## Stored data

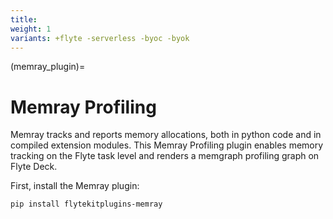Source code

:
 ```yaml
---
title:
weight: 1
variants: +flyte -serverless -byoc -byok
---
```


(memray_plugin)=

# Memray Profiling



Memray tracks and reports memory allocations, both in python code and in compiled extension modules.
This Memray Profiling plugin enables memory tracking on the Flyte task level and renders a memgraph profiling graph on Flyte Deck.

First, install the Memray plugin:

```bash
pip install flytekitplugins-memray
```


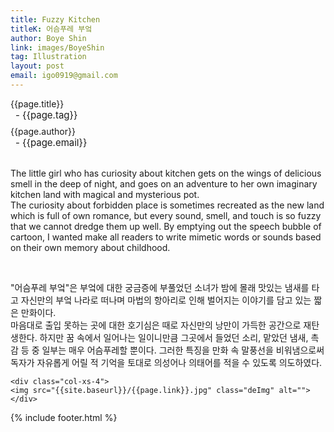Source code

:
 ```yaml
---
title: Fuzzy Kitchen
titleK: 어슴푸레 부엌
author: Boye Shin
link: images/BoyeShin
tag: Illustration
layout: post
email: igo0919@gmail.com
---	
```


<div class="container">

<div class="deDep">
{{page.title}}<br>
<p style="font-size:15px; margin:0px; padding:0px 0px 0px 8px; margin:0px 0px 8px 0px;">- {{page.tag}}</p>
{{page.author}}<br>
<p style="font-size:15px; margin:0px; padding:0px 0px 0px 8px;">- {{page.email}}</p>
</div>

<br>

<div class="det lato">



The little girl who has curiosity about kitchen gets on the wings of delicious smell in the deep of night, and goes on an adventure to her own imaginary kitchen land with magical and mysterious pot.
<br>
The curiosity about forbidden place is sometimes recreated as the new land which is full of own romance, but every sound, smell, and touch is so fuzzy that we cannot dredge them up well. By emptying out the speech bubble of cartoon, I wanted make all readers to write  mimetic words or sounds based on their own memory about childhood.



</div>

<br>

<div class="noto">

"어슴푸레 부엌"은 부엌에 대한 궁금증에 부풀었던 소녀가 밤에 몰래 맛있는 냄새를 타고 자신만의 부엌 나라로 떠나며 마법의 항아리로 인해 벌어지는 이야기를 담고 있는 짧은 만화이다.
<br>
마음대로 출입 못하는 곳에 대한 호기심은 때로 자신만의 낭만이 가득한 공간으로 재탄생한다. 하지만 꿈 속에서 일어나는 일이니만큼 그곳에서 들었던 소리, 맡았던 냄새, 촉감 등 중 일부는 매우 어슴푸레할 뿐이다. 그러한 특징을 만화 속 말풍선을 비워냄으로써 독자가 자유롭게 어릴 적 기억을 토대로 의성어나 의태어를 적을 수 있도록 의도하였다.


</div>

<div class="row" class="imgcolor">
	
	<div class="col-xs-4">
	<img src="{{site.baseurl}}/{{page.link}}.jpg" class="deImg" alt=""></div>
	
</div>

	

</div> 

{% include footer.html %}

## Aim of the exercise
Return the material in full, word for word, and skip the pictures.

## Written solution
Source code

:
 ```yaml
---
title:
weight: 1
variants: +flyte -serverless -byoc -byok
---
```


(memray_plugin)=

# Memray Profiling



Memray tracks and reports memory allocations, both in python code and in compiled extension modules.
This Memray Profiling plugin enables memory tracking on the Flyte task level and renders a memgraph profiling graph on Flyte Deck.

First, install the Memray plugin:

```bash
pip install flytekitplugins-memray
```


Source code

:
 ```yaml
---
title: Fuzzy Kitchen
titleK: 어슴푸레 부엌
author: Boye Shin
link: images/BoyeShin
tag: Illustration
layout: post
email: igo0919@gmail.com
---	
```


<div class="container">

<div class="deDep">
{{page.title}}<br>
<p style="font-size:15px; margin:0px; padding:0px 0px 0px 8px; margin:0px 0px 8px 0px;">- {{page.tag}}</p>
{{page.author}}<br>
<p style="font-size:15px; margin:0px; padding:0px 0px 0px 8px;">- {{page.email}}</p>
</div>

<br>

<div class="det lato">



The little girl who has curiosity about kitchen gets on the wings of delicious smell in the deep of night, and goes on an adventure to her own imaginary kitchen land with magical and mysterious pot.
<br>
The curiosity about forbidden place is sometimes recreated as the new land which is full of own romance, but every sound, smell, and touch is so fuzzy that we cannot dredge them up well. By emptying out the speech bubble of cartoon, I wanted make all readers to write  mimetic words or sounds based on their own memory about childhood.



</div>

<br>

<div class="noto">

"어슴푸레 부엌"은 부엌에 대한 궁금증에 부풀었던 소녀가 밤에 몰래 맛있는 냄새를 타고 자신만의 부엌 나라로 떠나며 마법의 항아리로 인해 벌어지는 이야기를 담고 있는 짧은 만화이다.
<br>
마음대로 출입 못하는 곳에 대한 호기심은 때로 자신만의 낭만이 가득한 공간으로 재탄생한다. 하지만 꿈 속에서 일어나는 일이니만큼 그곳에서 들었던 소리, 맡았던 냄새, 촉감 등 중 일부는 매우 어슴푸레할 뿐이다. 그러한 특징을 만화 속 말풍선을 비워냄으로써 독자가 자유롭게 어릴 적 기억을 토대로 의성어나 의태어를 적을 수 있도록 의도하였다.


</div>

<div class="row" class="imgcolor">
	
	<div class="col-xs-4">
	<img src="{{site.baseurl}}/{{page.link}}.jpg" class="deImg" alt=""></div>
	
</div>

	

</div> 

{% include footer.html %}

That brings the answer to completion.